▶ [What to produce] Look through the data for the string "previous". Copy every line where it is found.

▶ [Task inputs]
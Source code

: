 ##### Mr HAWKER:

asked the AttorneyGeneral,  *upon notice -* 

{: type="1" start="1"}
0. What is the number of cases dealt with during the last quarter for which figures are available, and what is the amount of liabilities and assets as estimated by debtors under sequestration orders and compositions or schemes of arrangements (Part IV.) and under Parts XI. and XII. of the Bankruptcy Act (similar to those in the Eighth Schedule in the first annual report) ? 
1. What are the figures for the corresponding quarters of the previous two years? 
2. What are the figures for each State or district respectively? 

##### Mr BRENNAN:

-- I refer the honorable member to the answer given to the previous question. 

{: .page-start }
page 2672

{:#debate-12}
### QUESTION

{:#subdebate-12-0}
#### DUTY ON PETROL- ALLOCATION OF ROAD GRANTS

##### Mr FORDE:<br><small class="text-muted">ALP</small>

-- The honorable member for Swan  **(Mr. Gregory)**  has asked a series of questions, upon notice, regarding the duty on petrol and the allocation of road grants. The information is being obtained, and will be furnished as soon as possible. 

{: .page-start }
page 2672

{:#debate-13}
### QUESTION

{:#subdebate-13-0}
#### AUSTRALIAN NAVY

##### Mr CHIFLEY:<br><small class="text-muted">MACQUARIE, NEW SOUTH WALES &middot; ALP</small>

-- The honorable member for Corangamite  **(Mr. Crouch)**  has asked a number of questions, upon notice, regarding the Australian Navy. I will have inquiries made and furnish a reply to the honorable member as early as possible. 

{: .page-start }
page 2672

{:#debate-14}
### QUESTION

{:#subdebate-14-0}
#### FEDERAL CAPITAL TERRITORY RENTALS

▶ [Finished exercise]
1. What are the figures for the corresponding quarters of the previous two years? 
-- I refer the honorable member to the answer given to the previous question. 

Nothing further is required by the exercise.